"""

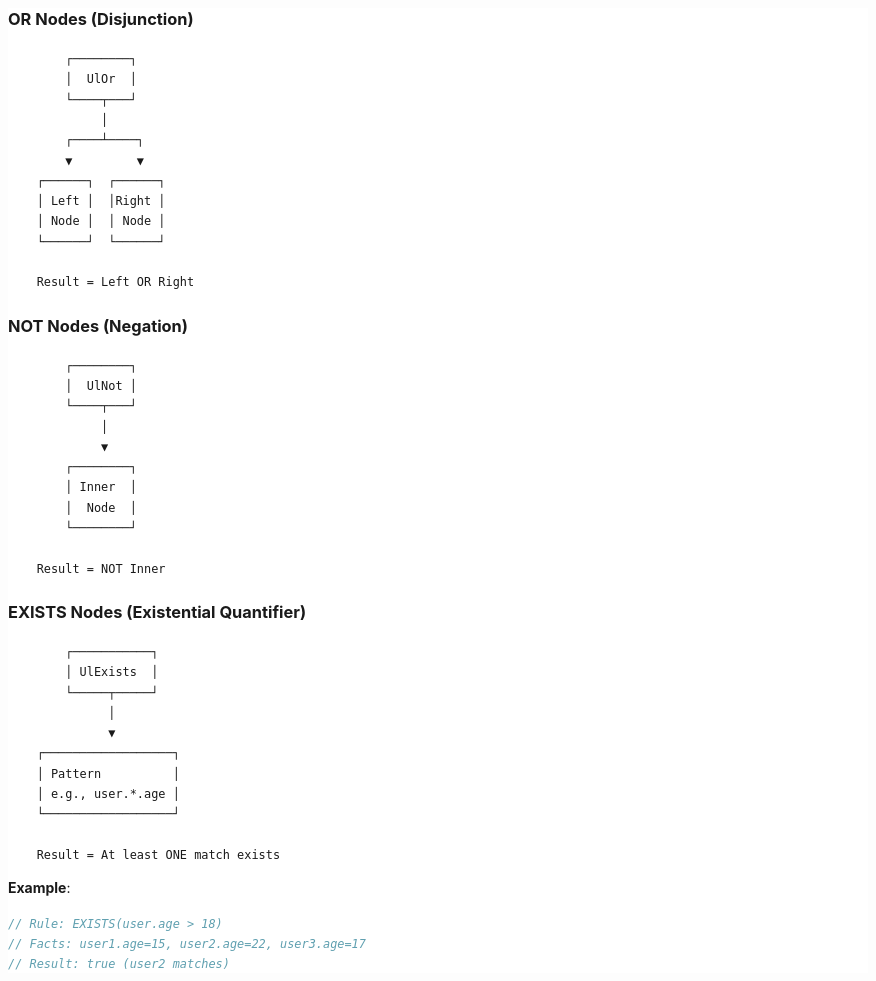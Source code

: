 ### OR Nodes (Disjunction)

```
        ┌────────┐
        │  UlOr  │
        └────┬───┘
             │
        ┌────┴────┐
        ▼         ▼
    ┌──────┐  ┌──────┐
    │ Left │  │Right │
    │ Node │  │ Node │
    └──────┘  └──────┘

    Result = Left OR Right
```

### NOT Nodes (Negation)

```
        ┌────────┐
        │  UlNot │
        └────┬───┘
             │
             ▼
        ┌────────┐
        │ Inner  │
        │  Node  │
        └────────┘

    Result = NOT Inner
```

### EXISTS Nodes (Existential Quantifier)

```
        ┌───────────┐
        │ UlExists  │
        └─────┬─────┘
              │
              ▼
    ┌──────────────────┐
    │ Pattern          │
    │ e.g., user.*.age │
    └──────────────────┘

    Result = At least ONE match exists
```

**Example**:
```rust
// Rule: EXISTS(user.age > 18)
// Facts: user1.age=15, user2.age=22, user3.age=17
// Result: true (user2 matches)
```
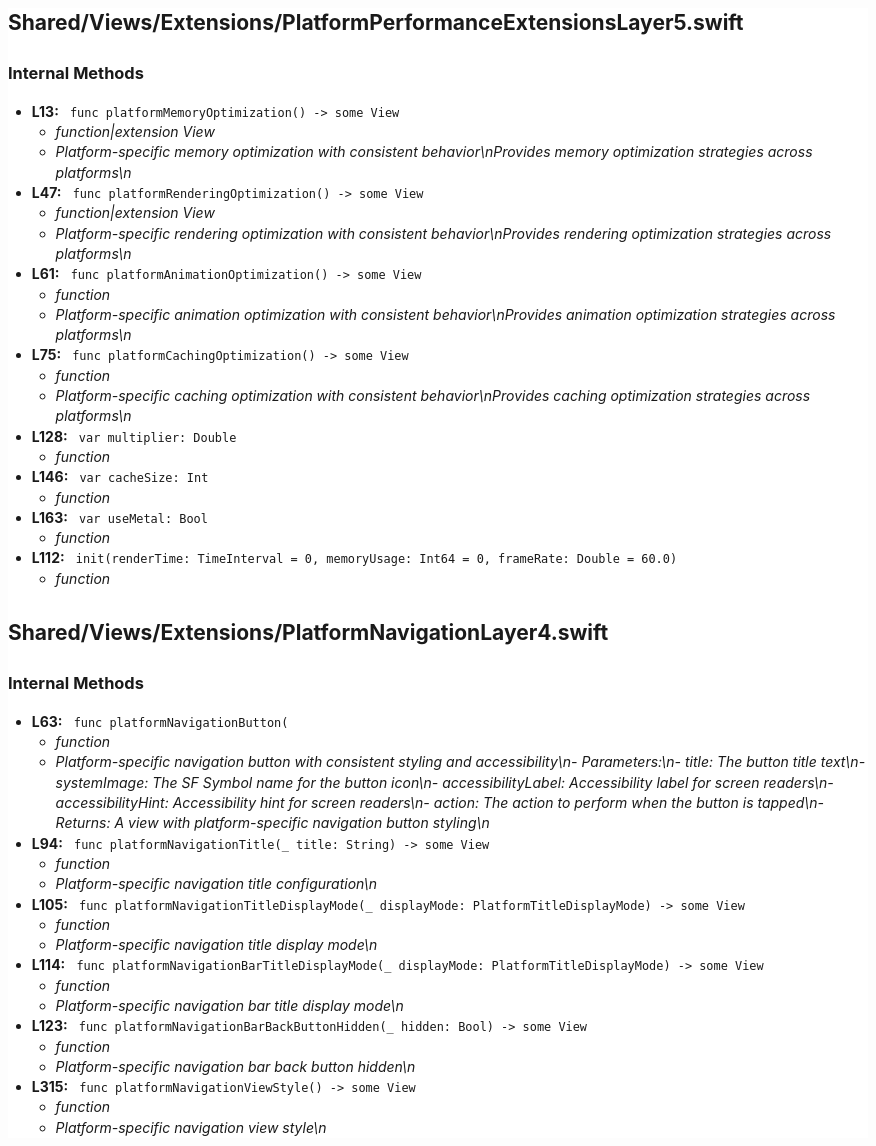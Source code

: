 ## Shared/Views/Extensions/PlatformPerformanceExtensionsLayer5.swift
### Internal Methods
- **L13:** ` func platformMemoryOptimization() -> some View`
  - *function|extension View*
  - *Platform-specific memory optimization with consistent behavior\nProvides memory optimization strategies across platforms\n*
- **L47:** ` func platformRenderingOptimization() -> some View`
  - *function|extension View*
  - *Platform-specific rendering optimization with consistent behavior\nProvides rendering optimization strategies across platforms\n*
- **L61:** ` func platformAnimationOptimization() -> some View`
  - *function*
  - *Platform-specific animation optimization with consistent behavior\nProvides animation optimization strategies across platforms\n*
- **L75:** ` func platformCachingOptimization() -> some View`
  - *function*
  - *Platform-specific caching optimization with consistent behavior\nProvides caching optimization strategies across platforms\n*
- **L128:** ` var multiplier: Double`
  - *function*
- **L146:** ` var cacheSize: Int`
  - *function*
- **L163:** ` var useMetal: Bool`
  - *function*
- **L112:** ` init(renderTime: TimeInterval = 0, memoryUsage: Int64 = 0, frameRate: Double = 60.0)`
  - *function*

## Shared/Views/Extensions/PlatformNavigationLayer4.swift
### Internal Methods
- **L63:** ` func platformNavigationButton(`
  - *function*
  - *Platform-specific navigation button with consistent styling and accessibility\n- Parameters:\n- title: The button title text\n- systemImage: The SF Symbol name for the button icon\n- accessibilityLabel: Accessibility label for screen readers\n- accessibilityHint: Accessibility hint for screen readers\n- action: The action to perform when the button is tapped\n- Returns: A view with platform-specific navigation button styling\n*
- **L94:** ` func platformNavigationTitle(_ title: String) -> some View`
  - *function*
  - *Platform-specific navigation title configuration\n*
- **L105:** ` func platformNavigationTitleDisplayMode(_ displayMode: PlatformTitleDisplayMode) -> some View`
  - *function*
  - *Platform-specific navigation title display mode\n*
- **L114:** ` func platformNavigationBarTitleDisplayMode(_ displayMode: PlatformTitleDisplayMode) -> some View`
  - *function*
  - *Platform-specific navigation bar title display mode\n*
- **L123:** ` func platformNavigationBarBackButtonHidden(_ hidden: Bool) -> some View`
  - *function*
  - *Platform-specific navigation bar back button hidden\n*
- **L315:** ` func platformNavigationViewStyle() -> some View`
  - *function*
  - *Platform-specific navigation view style\n*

"""

=== What to do ===
Scan the data above for the string "platforms". Copy every line in which it appears.

=== Written response ===
  - *Platform-specific memory optimization with consistent behavior\nProvides memory optimization strategies across platforms\n*
  - *Platform-specific rendering optimization with consistent behavior\nProvides rendering optimization strategies across platforms\n*
  - *Platform-specific animation optimization with consistent behavior\nProvides animation optimization strategies across platforms\n*
  - *Platform-specific caching optimization with consistent behavior\nProvides caching optimization strategies across platforms\n*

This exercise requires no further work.